● **Task item**
Copy, word for word, the lines below from the one containing "- administrator posiada" up to and including the one containing "### Ziel des Spiels", with pictures left out.

***

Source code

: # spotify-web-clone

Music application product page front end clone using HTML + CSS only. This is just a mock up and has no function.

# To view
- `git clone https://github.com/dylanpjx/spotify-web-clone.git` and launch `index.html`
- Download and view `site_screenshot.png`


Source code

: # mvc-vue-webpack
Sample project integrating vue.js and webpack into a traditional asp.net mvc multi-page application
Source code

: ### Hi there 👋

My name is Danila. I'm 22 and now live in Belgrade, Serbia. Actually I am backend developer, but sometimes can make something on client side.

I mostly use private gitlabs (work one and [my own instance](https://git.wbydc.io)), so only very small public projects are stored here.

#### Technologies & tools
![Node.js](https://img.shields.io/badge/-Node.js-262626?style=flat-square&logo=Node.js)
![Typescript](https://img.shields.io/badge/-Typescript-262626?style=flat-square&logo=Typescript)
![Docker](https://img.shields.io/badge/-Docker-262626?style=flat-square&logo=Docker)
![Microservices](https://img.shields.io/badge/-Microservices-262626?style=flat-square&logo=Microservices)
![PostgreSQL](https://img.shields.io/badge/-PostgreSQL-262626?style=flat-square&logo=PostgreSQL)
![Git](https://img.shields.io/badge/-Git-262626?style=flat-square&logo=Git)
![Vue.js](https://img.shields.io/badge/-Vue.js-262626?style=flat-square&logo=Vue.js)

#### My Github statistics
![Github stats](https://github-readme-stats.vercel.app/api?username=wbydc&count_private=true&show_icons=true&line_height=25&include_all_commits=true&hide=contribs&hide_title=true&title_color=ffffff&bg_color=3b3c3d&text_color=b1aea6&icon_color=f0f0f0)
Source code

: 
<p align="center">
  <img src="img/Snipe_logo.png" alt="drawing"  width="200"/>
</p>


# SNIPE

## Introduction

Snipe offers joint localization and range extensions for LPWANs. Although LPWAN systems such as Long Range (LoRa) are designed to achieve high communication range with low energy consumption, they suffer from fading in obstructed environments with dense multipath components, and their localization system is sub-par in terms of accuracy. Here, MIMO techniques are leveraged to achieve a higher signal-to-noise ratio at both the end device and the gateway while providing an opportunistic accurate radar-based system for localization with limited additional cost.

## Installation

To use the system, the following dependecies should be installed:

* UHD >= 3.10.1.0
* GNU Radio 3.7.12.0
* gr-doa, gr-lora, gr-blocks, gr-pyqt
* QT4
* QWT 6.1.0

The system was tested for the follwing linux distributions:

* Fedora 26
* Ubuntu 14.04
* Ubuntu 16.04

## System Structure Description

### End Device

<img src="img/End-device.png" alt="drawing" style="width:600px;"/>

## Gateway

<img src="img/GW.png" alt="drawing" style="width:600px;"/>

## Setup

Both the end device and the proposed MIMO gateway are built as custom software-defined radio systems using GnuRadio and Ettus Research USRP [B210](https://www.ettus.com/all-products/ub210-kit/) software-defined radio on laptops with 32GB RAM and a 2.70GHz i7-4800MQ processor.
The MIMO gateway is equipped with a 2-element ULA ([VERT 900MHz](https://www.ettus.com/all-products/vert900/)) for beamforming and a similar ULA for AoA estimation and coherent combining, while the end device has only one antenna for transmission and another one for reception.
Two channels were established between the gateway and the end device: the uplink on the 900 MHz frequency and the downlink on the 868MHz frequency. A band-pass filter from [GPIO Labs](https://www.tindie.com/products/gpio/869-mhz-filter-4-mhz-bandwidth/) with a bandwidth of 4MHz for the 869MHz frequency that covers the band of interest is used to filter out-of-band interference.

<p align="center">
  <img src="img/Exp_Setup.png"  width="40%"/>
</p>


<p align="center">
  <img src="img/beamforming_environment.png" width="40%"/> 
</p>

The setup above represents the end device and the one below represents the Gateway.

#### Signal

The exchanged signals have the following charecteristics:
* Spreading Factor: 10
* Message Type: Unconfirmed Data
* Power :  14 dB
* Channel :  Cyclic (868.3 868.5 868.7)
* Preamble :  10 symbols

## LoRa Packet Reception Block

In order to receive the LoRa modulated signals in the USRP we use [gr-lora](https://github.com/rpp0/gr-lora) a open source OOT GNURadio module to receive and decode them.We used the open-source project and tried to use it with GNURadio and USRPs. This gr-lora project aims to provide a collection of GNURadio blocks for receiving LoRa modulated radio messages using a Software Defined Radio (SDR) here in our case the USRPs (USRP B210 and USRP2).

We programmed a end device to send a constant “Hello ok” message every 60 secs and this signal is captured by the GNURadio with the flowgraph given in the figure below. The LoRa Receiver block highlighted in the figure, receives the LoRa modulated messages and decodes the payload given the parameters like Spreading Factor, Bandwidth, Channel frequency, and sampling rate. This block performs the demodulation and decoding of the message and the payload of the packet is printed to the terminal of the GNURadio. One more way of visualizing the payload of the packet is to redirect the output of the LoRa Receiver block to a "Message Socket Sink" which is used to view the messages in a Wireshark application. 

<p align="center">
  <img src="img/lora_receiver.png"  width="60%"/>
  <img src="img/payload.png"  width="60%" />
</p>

***

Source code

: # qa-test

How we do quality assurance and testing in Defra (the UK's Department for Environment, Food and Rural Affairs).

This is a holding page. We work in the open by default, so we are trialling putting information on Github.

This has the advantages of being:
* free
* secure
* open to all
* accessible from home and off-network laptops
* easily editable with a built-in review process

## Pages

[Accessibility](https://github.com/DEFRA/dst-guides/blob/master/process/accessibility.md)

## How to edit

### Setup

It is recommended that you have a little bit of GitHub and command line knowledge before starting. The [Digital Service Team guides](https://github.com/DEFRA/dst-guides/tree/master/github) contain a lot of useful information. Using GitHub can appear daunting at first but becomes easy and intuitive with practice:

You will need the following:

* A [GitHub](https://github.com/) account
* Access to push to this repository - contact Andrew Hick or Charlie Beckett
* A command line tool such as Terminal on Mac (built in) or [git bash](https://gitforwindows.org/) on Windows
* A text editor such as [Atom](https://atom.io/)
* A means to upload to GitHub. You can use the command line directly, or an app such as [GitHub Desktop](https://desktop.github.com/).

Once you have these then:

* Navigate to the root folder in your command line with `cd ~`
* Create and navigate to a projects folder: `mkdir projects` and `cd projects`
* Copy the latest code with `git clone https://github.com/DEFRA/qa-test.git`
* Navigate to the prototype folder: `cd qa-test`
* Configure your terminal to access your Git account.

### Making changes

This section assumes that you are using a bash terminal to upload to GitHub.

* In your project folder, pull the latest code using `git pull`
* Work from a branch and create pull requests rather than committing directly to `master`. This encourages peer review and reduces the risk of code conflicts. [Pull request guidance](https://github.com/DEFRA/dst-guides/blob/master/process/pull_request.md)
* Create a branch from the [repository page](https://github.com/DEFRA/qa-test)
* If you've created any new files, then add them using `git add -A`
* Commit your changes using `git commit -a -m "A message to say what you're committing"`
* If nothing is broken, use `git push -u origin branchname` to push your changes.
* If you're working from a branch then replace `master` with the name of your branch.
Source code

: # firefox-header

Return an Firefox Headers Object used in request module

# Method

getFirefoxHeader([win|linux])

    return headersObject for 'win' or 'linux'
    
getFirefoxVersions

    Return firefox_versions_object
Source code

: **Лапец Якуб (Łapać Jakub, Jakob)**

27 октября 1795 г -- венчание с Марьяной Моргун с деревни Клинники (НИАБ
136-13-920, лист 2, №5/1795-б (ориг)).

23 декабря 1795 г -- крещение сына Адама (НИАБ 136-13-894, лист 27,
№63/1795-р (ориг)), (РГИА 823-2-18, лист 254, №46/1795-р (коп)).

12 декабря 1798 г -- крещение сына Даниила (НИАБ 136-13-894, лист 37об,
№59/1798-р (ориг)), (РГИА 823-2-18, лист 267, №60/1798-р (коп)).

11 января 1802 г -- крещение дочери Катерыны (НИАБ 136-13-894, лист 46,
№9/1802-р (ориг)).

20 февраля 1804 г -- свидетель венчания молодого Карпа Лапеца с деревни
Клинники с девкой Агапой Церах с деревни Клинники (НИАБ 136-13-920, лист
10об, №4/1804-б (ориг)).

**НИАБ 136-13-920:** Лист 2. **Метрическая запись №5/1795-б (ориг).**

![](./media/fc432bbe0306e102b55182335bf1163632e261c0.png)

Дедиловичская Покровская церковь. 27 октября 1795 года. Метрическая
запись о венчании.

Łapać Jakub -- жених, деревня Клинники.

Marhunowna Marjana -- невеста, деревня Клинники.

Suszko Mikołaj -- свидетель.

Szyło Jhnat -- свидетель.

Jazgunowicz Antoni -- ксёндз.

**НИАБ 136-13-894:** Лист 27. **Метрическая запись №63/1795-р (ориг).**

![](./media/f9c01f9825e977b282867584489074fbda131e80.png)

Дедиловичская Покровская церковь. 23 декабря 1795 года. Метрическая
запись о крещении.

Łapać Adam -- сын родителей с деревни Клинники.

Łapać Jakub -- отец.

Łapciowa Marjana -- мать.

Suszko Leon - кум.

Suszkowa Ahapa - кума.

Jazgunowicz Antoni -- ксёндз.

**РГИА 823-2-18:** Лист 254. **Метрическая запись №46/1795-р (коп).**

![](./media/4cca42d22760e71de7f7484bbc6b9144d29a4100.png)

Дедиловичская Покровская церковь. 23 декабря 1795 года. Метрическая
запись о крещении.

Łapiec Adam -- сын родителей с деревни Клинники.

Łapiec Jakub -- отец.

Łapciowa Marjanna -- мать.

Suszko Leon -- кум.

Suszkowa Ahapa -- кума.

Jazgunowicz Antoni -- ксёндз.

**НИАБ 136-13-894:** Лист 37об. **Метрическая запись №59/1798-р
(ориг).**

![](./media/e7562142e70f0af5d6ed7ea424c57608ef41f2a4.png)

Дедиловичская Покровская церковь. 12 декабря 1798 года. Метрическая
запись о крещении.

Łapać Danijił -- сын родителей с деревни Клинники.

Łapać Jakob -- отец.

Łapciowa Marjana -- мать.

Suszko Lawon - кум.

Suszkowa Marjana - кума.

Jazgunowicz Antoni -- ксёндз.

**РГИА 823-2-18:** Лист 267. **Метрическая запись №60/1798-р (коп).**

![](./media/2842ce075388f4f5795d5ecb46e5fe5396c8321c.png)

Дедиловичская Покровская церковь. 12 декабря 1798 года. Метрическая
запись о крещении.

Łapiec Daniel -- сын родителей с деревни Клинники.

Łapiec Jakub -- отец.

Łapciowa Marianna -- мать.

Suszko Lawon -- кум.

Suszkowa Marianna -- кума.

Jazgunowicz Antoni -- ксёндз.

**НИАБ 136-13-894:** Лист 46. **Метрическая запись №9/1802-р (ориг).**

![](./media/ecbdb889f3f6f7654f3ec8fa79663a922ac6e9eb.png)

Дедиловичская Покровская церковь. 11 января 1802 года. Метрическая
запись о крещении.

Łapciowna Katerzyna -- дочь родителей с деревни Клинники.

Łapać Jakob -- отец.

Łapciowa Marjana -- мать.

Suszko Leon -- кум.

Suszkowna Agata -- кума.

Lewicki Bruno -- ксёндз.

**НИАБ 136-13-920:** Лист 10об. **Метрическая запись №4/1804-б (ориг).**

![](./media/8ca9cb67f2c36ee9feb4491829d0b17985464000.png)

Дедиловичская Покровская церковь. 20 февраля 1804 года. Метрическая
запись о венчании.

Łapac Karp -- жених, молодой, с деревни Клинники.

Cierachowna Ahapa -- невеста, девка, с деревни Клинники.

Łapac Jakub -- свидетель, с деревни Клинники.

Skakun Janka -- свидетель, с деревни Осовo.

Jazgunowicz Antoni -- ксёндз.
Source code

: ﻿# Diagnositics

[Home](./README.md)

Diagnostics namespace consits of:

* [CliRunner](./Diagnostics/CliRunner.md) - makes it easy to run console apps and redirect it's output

***

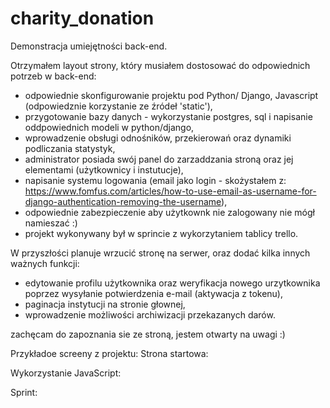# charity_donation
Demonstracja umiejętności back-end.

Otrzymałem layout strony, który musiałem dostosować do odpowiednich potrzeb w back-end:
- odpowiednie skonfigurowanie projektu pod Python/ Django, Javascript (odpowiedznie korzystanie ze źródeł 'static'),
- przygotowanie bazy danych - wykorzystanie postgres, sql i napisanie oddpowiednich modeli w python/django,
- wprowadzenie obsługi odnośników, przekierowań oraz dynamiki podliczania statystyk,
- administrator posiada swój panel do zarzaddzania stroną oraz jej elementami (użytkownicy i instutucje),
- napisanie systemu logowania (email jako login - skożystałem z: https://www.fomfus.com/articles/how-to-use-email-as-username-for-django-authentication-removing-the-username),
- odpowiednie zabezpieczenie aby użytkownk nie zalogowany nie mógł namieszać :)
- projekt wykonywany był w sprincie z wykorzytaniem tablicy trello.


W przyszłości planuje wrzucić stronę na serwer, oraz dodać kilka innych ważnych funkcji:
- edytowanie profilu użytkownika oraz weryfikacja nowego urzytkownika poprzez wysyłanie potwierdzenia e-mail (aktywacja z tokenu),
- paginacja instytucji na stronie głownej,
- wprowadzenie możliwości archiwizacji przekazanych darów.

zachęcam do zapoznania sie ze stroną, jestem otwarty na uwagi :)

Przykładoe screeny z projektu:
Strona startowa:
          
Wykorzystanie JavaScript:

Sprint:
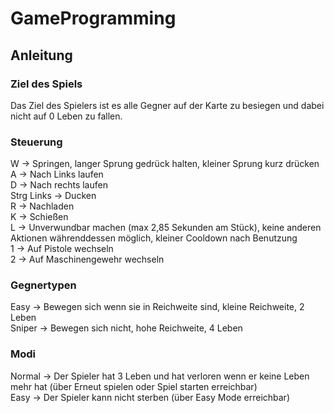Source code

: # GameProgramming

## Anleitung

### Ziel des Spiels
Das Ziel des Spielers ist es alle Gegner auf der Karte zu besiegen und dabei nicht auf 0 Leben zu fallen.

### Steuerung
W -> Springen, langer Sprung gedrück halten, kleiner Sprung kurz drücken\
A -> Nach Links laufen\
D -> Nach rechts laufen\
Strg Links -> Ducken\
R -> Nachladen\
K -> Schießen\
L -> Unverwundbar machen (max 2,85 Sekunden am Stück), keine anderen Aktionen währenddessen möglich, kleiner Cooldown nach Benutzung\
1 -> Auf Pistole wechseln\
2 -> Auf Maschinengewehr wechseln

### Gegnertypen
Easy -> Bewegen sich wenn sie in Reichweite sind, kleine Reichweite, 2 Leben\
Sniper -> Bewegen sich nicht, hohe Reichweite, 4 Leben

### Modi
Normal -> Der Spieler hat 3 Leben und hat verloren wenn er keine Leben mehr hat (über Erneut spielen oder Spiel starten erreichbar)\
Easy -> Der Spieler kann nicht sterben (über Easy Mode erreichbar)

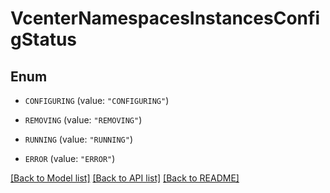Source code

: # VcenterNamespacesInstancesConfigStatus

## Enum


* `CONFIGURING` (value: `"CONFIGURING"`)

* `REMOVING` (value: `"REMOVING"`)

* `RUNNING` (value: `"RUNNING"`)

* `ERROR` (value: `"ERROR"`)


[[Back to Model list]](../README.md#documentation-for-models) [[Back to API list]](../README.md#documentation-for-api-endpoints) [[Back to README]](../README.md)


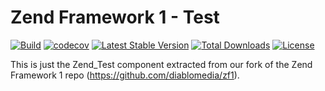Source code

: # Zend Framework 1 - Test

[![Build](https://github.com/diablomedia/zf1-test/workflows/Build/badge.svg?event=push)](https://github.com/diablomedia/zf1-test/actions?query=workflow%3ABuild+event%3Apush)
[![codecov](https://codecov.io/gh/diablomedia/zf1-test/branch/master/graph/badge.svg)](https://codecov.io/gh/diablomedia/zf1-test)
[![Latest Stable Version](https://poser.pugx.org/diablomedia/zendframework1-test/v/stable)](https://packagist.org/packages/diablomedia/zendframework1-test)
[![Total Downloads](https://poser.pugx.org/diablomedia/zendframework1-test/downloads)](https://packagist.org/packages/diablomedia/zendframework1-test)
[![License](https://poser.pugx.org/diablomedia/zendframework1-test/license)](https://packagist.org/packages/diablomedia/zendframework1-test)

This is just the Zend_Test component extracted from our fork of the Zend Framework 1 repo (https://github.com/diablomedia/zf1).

***

● **Written answer**
- administrator posiada swój panel do zarzaddzania stroną oraz jej elementami (użytkownicy i instutucje),
- napisanie systemu logowania (email jako login - skożystałem z: https://www.fomfus.com/articles/how-to-use-email-as-username-for-django-authentication-removing-the-username),
- odpowiednie zabezpieczenie aby użytkownk nie zalogowany nie mógł namieszać :)
- projekt wykonywany był w sprincie z wykorzytaniem tablicy trello.


W przyszłości planuje wrzucić stronę na serwer, oraz dodać kilka innych ważnych funkcji:
- edytowanie profilu użytkownika oraz weryfikacja nowego urzytkownika poprzez wysyłanie potwierdzenia e-mail (aktywacja z tokenu),
- paginacja instytucji na stronie głownej,
- wprowadzenie możliwości archiwizacji przekazanych darów.

zachęcam do zapoznania sie ze stroną, jestem otwarty na uwagi :)

Przykładoe screeny z projektu:
Strona startowa:
          
Wykorzystanie JavaScript:

Sprint:
Source code

: # GameProgramming

## Anleitung

### Ziel des Spiels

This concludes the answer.